Source texts of formatted documents
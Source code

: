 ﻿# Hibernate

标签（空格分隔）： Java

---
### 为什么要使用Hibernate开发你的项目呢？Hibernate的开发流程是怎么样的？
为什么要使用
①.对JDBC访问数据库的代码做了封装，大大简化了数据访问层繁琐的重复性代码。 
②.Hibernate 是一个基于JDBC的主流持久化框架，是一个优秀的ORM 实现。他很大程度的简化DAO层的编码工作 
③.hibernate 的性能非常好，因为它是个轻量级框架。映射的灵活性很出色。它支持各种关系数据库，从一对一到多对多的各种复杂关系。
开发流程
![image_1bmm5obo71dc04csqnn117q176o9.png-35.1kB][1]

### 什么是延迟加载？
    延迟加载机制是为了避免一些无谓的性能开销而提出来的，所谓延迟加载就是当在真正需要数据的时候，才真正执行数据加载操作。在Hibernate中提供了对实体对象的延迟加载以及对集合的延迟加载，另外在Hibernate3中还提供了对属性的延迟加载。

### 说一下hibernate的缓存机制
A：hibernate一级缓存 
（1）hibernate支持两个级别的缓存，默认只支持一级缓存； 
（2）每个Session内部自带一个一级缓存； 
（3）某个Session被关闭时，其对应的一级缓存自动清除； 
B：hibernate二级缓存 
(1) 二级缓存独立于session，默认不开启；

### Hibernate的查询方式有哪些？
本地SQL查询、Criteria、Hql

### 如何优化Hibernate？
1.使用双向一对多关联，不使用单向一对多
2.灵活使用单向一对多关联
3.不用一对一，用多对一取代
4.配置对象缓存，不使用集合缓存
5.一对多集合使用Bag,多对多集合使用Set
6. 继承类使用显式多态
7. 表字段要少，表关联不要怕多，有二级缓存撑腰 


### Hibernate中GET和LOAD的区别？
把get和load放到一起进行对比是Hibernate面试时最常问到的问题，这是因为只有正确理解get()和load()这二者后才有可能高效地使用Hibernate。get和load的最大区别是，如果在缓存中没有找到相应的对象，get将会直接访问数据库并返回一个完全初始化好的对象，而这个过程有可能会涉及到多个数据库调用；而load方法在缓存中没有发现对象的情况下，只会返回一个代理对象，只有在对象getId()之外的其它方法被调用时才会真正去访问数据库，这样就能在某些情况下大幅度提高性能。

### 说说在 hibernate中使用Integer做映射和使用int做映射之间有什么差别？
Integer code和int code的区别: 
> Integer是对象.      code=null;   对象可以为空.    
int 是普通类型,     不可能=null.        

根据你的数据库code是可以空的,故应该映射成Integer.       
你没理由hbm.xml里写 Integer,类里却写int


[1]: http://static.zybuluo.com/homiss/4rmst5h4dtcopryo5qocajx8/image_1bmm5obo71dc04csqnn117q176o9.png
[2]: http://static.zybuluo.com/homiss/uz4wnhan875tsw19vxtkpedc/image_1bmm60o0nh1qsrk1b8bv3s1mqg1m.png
==
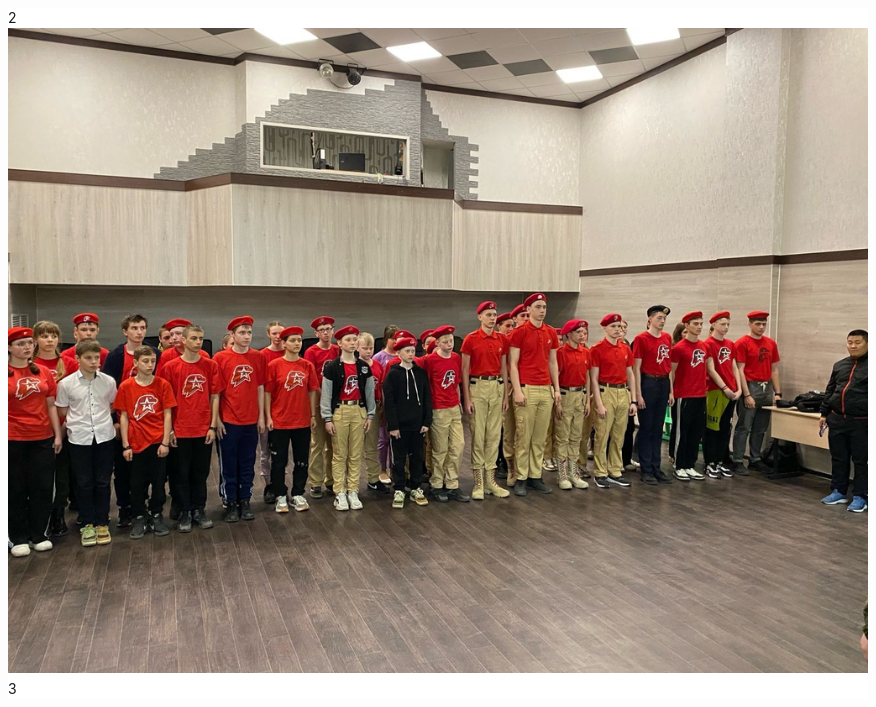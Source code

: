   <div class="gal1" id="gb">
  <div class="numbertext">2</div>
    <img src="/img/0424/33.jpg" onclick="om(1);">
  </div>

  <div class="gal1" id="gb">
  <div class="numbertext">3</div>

AIM OF THE TASK: Wherever a line holds the word "class", copy that line out of the entries above.

THE COMPLETED TASK:
:   <div class="gal1" id="gb">
  <div class="numbertext">2</div>
  <div class="gal1" id="gb">
  <div class="numbertext">3</div>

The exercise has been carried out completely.